In our article on the Top 20 Windiest and Stormiest Cities in Missouri you would have noted with some concern that top wind speeds of 70, 80, and even 90 mph hit our great state.
The highest recorded wind speed in May 2020 was 96 mph in Gideon that resulted in $5 million in property damage. That should be sufficient motivation to drive your preparation for when those windstorms hit your community and your home.
We’ve developed some checklists to help you prepare and guide your actions during a windstorm, along with what to do after the storm has passed.
Preparing For a Windstorm
There’s a great deal you can do in preparation for windstorms. We’ve compiled this list to help you get ready.
- Keep trees trimmed. Cut back tree branches that are hanging over your home or outbuildings. Remove dead branches and cut down dead trees.
- Check your roof.
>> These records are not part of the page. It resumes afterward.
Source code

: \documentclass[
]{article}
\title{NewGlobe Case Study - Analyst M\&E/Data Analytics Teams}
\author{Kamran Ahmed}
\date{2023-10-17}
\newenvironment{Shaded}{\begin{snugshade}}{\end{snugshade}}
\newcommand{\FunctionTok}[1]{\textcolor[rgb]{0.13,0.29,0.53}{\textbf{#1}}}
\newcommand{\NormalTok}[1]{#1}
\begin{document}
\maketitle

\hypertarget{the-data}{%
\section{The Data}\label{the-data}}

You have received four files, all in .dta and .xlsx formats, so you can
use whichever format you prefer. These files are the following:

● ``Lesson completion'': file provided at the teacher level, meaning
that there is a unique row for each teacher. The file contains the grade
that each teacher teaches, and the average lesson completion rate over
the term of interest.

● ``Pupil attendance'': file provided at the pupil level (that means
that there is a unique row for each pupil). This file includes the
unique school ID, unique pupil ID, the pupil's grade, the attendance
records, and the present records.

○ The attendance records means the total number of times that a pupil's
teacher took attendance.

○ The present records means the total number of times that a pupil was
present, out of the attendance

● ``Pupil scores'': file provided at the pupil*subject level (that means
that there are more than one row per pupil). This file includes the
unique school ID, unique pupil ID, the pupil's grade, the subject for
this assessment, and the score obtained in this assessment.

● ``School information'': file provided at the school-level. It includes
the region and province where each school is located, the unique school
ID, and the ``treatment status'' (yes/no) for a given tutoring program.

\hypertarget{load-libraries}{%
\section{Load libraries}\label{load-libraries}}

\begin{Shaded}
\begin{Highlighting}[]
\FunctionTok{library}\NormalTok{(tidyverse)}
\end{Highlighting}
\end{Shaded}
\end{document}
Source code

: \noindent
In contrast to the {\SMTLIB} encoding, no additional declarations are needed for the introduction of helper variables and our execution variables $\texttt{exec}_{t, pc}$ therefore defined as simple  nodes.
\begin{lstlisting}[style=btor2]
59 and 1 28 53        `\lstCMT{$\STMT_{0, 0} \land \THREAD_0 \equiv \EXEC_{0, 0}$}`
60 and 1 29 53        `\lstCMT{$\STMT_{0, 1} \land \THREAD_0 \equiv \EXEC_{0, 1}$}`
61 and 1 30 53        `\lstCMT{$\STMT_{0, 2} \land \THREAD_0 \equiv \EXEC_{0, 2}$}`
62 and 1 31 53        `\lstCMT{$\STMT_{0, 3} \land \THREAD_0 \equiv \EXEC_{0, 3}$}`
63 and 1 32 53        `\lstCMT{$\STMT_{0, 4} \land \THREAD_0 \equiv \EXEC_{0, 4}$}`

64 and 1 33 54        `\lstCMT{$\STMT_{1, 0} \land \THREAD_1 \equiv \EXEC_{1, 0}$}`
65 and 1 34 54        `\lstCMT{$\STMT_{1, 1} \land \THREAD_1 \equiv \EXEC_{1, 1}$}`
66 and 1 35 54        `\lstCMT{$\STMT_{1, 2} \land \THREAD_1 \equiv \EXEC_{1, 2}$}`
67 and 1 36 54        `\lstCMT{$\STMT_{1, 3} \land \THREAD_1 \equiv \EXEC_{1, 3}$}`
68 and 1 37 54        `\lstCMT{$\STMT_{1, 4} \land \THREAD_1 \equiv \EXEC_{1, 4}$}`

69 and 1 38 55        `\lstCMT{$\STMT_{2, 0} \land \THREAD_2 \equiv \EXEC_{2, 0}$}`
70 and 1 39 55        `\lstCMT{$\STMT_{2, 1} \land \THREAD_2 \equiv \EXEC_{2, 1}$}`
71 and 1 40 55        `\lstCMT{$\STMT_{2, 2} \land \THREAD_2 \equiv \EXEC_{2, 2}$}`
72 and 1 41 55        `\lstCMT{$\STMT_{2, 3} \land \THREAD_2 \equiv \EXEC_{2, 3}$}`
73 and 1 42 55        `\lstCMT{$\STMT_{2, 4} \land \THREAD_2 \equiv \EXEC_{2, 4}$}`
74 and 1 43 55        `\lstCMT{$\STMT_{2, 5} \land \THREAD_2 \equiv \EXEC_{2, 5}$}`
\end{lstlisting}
Watch for loose or missing shingles. Keep your roof repaired and in good shape for rains and snowfall. As a result, it will also be ready for windstorms.
- Have fuel on hand. It’s a good idea to have one or more propane tanks on hand to fire up your grill. If you should lose power for any length of time, cook your meals on the grill.
- Consider a small gas-powered electrical generator. A small generator can power refrigerators and freezers during power outages. It can also power computers and televisions to help keep you informed and in touch. Make sure you test it before you need it.
- Review school emergency plans. If you have children, check their school’s emergency plans so you know what to expect if the storms hit during a school day.
- Park your cars in the garage. Remove them from the risk of falling trees and windblown debris.
- Secure outdoor furniture. Anything that’s in your yard can be blown into your home via the windows and doors. Before a windstorm, bring them indoors, place them in a shed, or use some other method to secure them.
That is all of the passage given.